Evliliğin sevinci, yardım edecekleri, destek olacakları gerçeğinde değil (bu anne ve baba ile ilgilidir), ancak başka bir kişi tarafından size verilen seçim özgürlüğünde, kimsenin ihlal etmediği özgürlükte, bir damganın arkasına saklanarak. pasaport, bir partner için en iyisini yapma özgürlüğü, tamamen gönüllü olarak, daha sonra size ne kadar döneceklerini düşünmeden, kaybetme korkusu olmadan, suçluluktan değil, sevgiden değil.
Bir ilişkinin neşesi, sevgiyi zorlamamak, hesap vermemek, talep etmemek, vermektir. Ama toplum bize bunu öğretiyor mu? Ne yazık ki, toplum aynı ortaçağ temellerini dikte ediyor: içlerinde biri diğeri üzerinde iktidarı ele geçiriyor veya her ikisi de iktidar için bir çift halinde rekabet ediyor ve bu rekabette herhangi bir ilişki yok oluyor. Toplum bize sevgiyi değil, şiddeti, kendimizi, gerçek benliğimizi terk etmeyi öğretir.

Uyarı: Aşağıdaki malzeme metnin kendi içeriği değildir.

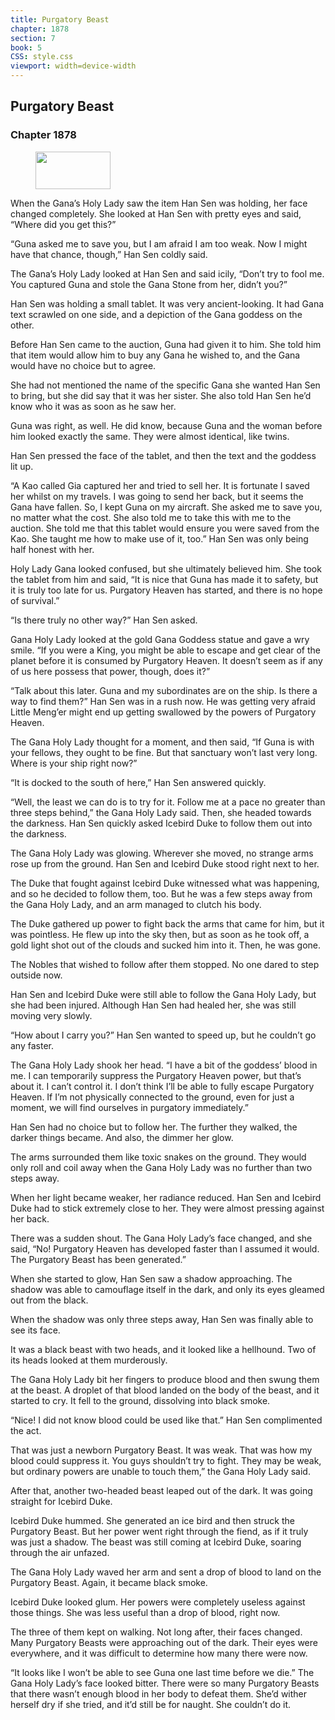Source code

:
 ```yaml
---
title: Purgatory Beast
chapter: 1878
section: 7
book: 5
CSS: style.css
viewport: width=device-width
---
```


## Purgatory Beast

### Chapter 1878

<figure>
	<img src="../Images/gem.gif" alt="" id="gem" width="120" height="60" />
</figure>

When the Gana’s Holy Lady saw the item Han Sen was holding, her face changed completely. She looked at Han Sen with pretty eyes and said, “Where did you get this?”

“Guna asked me to save you, but I am afraid I am too weak. Now I might have that chance, though,” Han Sen coldly said.

The Gana’s Holy Lady looked at Han Sen and said icily, “Don’t try to fool me. You captured Guna and stole the Gana Stone from her, didn’t you?”

Han Sen was holding a small tablet. It was very ancient-looking. It had Gana text scrawled on one side, and a depiction of the Gana goddess on the other.

Before Han Sen came to the auction, Guna had given it to him. She told him that item would allow him to buy any Gana he wished to, and the Gana would have no choice but to agree.

She had not mentioned the name of the specific Gana she wanted Han Sen to bring, but she did say that it was her sister. She also told Han Sen he’d know who it was as soon as he saw her.

Guna was right, as well. He did know, because Guna and the woman before him looked exactly the same. They were almost identical, like twins.

Han Sen pressed the face of the tablet, and then the text and the goddess lit up.

“A Kao called Gia captured her and tried to sell her. It is fortunate I saved her whilst on my travels. I was going to send her back, but it seems the Gana have fallen. So, I kept Guna on my aircraft. She asked me to save you, no matter what the cost. She also told me to take this with me to the auction. She told me that this tablet would ensure you were saved from the Kao. She taught me how to make use of it, too.” Han Sen was only being half honest with her.

Holy Lady Gana looked confused, but she ultimately believed him. She took the tablet from him and said, “It is nice that Guna has made it to safety, but it is truly too late for us. Purgatory Heaven has started, and there is no hope of survival.”

“Is there truly no other way?” Han Sen asked.

Gana Holy Lady looked at the gold Gana Goddess statue and gave a wry smile. “If you were a King, you might be able to escape and get clear of the planet before it is consumed by Purgatory Heaven. It doesn’t seem as if any of us here possess that power, though, does it?”

“Talk about this later. Guna and my subordinates are on the ship. Is there a way to find them?” Han Sen was in a rush now. He was getting very afraid Little Meng’er might end up getting swallowed by the powers of Purgatory Heaven.

The Gana Holy Lady thought for a moment, and then said, “If Guna is with your fellows, they ought to be fine. But that sanctuary won’t last very long. Where is your ship right now?”

“It is docked to the south of here,” Han Sen answered quickly.

“Well, the least we can do is to try for it. Follow me at a pace no greater than three steps behind,” the Gana Holy Lady said. Then, she headed towards the darkness. Han Sen quickly asked Icebird Duke to follow them out into the darkness.

The Gana Holy Lady was glowing. Wherever she moved, no strange arms rose up from the ground. Han Sen and Icebird Duke stood right next to her.

The Duke that fought against Icebird Duke witnessed what was happening, and so he decided to follow them, too. But he was a few steps away from the Gana Holy Lady, and an arm managed to clutch his body.

The Duke gathered up power to fight back the arms that came for him, but it was pointless. He flew up into the sky then, but as soon as he took off, a gold light shot out of the clouds and sucked him into it. Then, he was gone.

The Nobles that wished to follow after them stopped. No one dared to step outside now.

Han Sen and Icebird Duke were still able to follow the Gana Holy Lady, but she had been injured. Although Han Sen had healed her, she was still moving very slowly.

“How about I carry you?” Han Sen wanted to speed up, but he couldn’t go any faster.

The Gana Holy Lady shook her head. “I have a bit of the goddess’ blood in me. I can temporarily suppress the Purgatory Heaven power, but that’s about it. I can’t control it. I don’t think I’ll be able to fully escape Purgatory Heaven. If I’m not physically connected to the ground, even for just a moment, we will find ourselves in purgatory immediately.”

Han Sen had no choice but to follow her. The further they walked, the darker things became. And also, the dimmer her glow.

The arms surrounded them like toxic snakes on the ground. They would only roll and coil away when the Gana Holy Lady was no further than two steps away.

When her light became weaker, her radiance reduced. Han Sen and Icebird Duke had to stick extremely close to her. They were almost pressing against her back.

There was a sudden shout. The Gana Holy Lady’s face changed, and she said, “No! Purgatory Heaven has developed faster than I assumed it would. The Purgatory Beast has been generated.”

When she started to glow, Han Sen saw a shadow approaching. The shadow was able to camouflage itself in the dark, and only its eyes gleamed out from the black.

When the shadow was only three steps away, Han Sen was finally able to see its face.

It was a black beast with two heads, and it looked like a hellhound. Two of its heads looked at them murderously.

The Gana Holy Lady bit her fingers to produce blood and then swung them at the beast. A droplet of that blood landed on the body of the beast, and it started to cry. It fell to the ground, dissolving into black smoke.

“Nice! I did not know blood could be used like that.” Han Sen complimented the act.

That was just a newborn Purgatory Beast. It was weak. That was how my blood could suppress it. You guys shouldn’t try to fight. They may be weak, but ordinary powers are unable to touch them,” the Gana Holy Lady said.

After that, another two-headed beast leaped out of the dark. It was going straight for Icebird Duke.

Icebird Duke hummed. She generated an ice bird and then struck the Purgatory Beast. But her power went right through the fiend, as if it truly was just a shadow. The beast was still coming at Icebird Duke, soaring through the air unfazed.

The Gana Holy Lady waved her arm and sent a drop of blood to land on the Purgatory Beast. Again, it became black smoke.

Icebird Duke looked glum. Her powers were completely useless against those things. She was less useful than a drop of blood, right now.

The three of them kept on walking. Not long after, their faces changed. Many Purgatory Beasts were approaching out of the dark. Their eyes were everywhere, and it was difficult to determine how many there were now.

“It looks like I won’t be able to see Guna one last time before we die.” The Gana Holy Lady’s face looked bitter. There were so many Purgatory Beasts that there wasn’t enough blood in her body to defeat them. She’d wither herself dry if she tried, and it’d still be for naught. She couldn’t do it.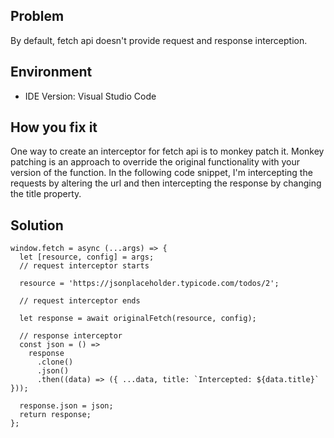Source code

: ## Problem
By default, fetch api doesn't provide request and response interception. 

## Environment

- IDE Version: Visual Studio Code

## How you fix it

One way to create an interceptor for fetch api is to monkey patch it. Monkey patching is an approach to override the original functionality with your version of the function. In the following code snippet, I'm intercepting the requests by altering the url and then intercepting the response by changing the title property. 

## Solution

```
window.fetch = async (...args) => {
  let [resource, config] = args;
  // request interceptor starts

  resource = 'https://jsonplaceholder.typicode.com/todos/2';

  // request interceptor ends

  let response = await originalFetch(resource, config);

  // response interceptor
  const json = () =>
    response
      .clone()
      .json()
      .then((data) => ({ ...data, title: `Intercepted: ${data.title}` }));

  response.json = json;
  return response;
};
```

Kendinden vazgeçen bir insan bir çocuğu sevebilir mi? Numara! Çocuğuyla konuşulmayan bir anlaşma yapacak: Bana borçlusun! Evlenmeden kendini aşağı gören kocasının karısı sevebilecek midir? Hayır, onu kaybetmekten korkacak, aşktan değil. Ve bu toplumun bize öğrettiği şey. Bu nedenle çok mutsuz insan var: toplum bize mutsuz olmayı öğretiyor. Ve her insanın görevi, iç sesini duymak, kendini incelemek, tüm gizli güdülerini ve arzularını gerçekleştirmek ve tüm hayatı boyunca toplumun gözünde kendisinin bir yansımasını aramaya çalışmamaktır.
Yansımadan yaşa!
Önerilen:
Bağışlama Ritüelleri. Kendini Radikal Bir şekilde Affetmek Mi Yoksa Kendini öldürmek Mi?
Evet, şimdi moda olan konu "affet". Kendin, kocan, çocukların, anne babaların, patronların, ahlaki canavarların, sana zarar veren alçakların. “Affetmeme hakkınız var” pozisyonu bile dikkate alınmaz. Ve hemen korkuya neden olur.
Her Birimiz Içinde Yaşadığımız Toplumu Nasıl Tanımlarız?
Her şeyden önce, herhangi bir siyasi sistemin ülke nüfusunun bilincinin bir yansıması olduğunu hayal edelim. Elbette, saf bir yansıma değil, uluslararası politik durum ve küresel bilinç (küreselleşmenin verdiği kişilik parçaları) tarafından dışarıdan düzeltildiği kadar oldukça kırılmış.
Sürekli Bir Arzum Var - Oğlumu öldürmek
"Oğlumla (4, 5 yaşında) olan ilişkimden bıktım. Onu yenmek için sürekli bir arzum var. Zor. Kendimi berbat bir anne gibi hissediyorum." Genç bir kadının (34 yaşında) acısı yüzünde görülüyor. Çocuğuna vurup vurmadığını sordum. "
Kendini öldürmek Mi, Kendine Bir Yer Vermek Mi? "Cadı" Filmi
Yeni filminde Park - Hoon - John, insan ruhunun derinliklerini yeniden keşfediyor - karanlık, agresif, mistik, benzersiz bir güç ve sabırla donatılmış. Filmde ahlak, etik ve "iyi-kötü" değerlendirmesi dışında gelişen her şey. Bu bir insanın ruhudur, şablonların dışındadır, herkeste görünmez bir şekilde bulunur.